> [Work task] Exact copy, pictures excluded: output the lines from the opening of the entries through the line bearing "generated from perfume.".

Records from a data collection:
..........
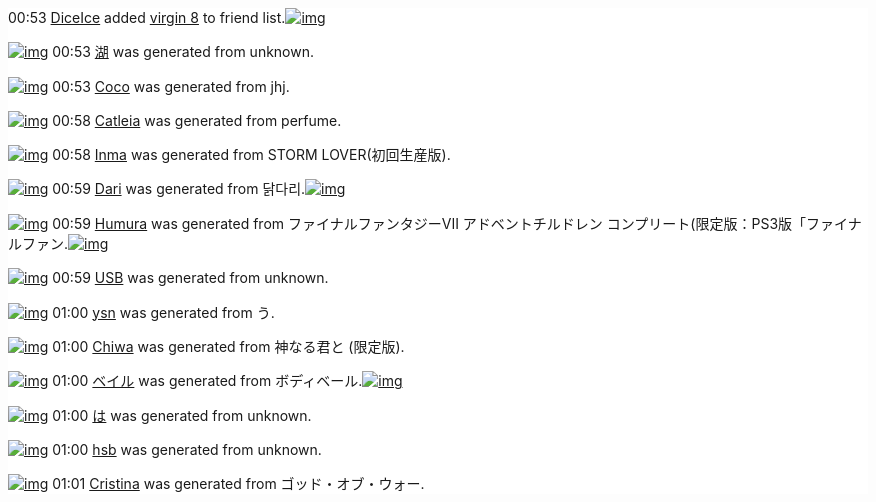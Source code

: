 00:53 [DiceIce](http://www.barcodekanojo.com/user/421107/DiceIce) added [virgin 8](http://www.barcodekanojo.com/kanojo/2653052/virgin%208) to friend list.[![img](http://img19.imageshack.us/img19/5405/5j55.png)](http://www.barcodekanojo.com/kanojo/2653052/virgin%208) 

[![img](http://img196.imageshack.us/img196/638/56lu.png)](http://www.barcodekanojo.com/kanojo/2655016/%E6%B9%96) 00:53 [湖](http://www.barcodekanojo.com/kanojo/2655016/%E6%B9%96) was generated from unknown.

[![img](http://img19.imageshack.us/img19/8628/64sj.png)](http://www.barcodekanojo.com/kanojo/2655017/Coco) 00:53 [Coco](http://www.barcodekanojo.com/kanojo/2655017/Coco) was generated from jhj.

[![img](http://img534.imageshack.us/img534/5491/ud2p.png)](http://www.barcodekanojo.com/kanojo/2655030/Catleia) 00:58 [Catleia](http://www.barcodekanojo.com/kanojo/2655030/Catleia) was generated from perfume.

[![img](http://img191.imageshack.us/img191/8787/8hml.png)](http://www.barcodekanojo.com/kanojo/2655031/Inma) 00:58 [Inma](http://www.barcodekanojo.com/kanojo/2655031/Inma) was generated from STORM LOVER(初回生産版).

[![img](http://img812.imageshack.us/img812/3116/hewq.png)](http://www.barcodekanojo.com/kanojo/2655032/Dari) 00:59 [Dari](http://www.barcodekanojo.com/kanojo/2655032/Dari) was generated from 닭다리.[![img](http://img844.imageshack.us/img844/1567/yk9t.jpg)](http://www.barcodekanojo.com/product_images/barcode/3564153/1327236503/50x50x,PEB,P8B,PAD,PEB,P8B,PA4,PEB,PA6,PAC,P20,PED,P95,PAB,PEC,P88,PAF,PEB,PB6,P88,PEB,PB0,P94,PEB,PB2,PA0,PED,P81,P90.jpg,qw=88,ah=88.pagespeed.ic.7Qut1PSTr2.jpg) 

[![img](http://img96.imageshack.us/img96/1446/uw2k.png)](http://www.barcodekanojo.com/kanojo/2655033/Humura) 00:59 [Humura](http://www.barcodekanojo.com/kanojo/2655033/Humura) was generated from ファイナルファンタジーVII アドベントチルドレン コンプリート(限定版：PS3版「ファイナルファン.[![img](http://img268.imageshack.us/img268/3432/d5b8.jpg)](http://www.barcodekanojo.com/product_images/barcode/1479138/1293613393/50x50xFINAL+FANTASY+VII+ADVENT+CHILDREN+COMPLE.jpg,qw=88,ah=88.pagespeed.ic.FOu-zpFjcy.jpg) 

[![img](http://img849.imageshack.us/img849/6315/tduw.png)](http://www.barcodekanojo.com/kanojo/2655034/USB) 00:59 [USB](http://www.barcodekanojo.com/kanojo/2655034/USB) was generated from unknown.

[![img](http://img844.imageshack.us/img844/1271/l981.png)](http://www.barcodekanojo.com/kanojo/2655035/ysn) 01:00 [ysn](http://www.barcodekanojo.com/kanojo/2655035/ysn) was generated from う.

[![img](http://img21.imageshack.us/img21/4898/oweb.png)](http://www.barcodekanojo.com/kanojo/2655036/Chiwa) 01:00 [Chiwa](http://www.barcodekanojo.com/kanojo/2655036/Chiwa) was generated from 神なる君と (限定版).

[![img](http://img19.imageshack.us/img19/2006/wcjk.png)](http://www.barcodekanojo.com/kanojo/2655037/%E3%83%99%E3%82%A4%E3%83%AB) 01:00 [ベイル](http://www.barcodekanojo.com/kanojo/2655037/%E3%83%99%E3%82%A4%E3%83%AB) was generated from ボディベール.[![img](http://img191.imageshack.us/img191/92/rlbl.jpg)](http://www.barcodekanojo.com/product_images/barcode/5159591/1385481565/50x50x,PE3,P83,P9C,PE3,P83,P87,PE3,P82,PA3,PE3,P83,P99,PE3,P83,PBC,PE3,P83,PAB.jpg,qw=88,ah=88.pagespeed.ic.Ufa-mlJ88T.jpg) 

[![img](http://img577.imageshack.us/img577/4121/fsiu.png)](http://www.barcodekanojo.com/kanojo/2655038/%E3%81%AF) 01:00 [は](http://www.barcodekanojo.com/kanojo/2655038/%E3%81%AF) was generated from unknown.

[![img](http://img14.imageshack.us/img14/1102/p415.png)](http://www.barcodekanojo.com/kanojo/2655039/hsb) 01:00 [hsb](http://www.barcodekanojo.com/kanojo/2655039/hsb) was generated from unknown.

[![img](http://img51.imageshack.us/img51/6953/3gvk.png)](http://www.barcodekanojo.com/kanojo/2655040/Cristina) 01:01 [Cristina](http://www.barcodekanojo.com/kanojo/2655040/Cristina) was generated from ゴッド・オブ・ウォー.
..........
> [Task result]
Source code

: 00:53 [DiceIce](http://www.barcodekanojo.com/user/421107/DiceIce) added [virgin 8](http://www.barcodekanojo.com/kanojo/2653052/virgin%208) to friend list.[![img](http://img19.imageshack.us/img19/5405/5j55.png)](http://www.barcodekanojo.com/kanojo/2653052/virgin%208) 

[![img](http://img196.imageshack.us/img196/638/56lu.png)](http://www.barcodekanojo.com/kanojo/2655016/%E6%B9%96) 00:53 [湖](http://www.barcodekanojo.com/kanojo/2655016/%E6%B9%96) was generated from unknown.

[![img](http://img19.imageshack.us/img19/8628/64sj.png)](http://www.barcodekanojo.com/kanojo/2655017/Coco) 00:53 [Coco](http://www.barcodekanojo.com/kanojo/2655017/Coco) was generated from jhj.

[![img](http://img534.imageshack.us/img534/5491/ud2p.png)](http://www.barcodekanojo.com/kanojo/2655030/Catleia) 00:58 [Catleia](http://www.barcodekanojo.com/kanojo/2655030/Catleia) was generated from perfume.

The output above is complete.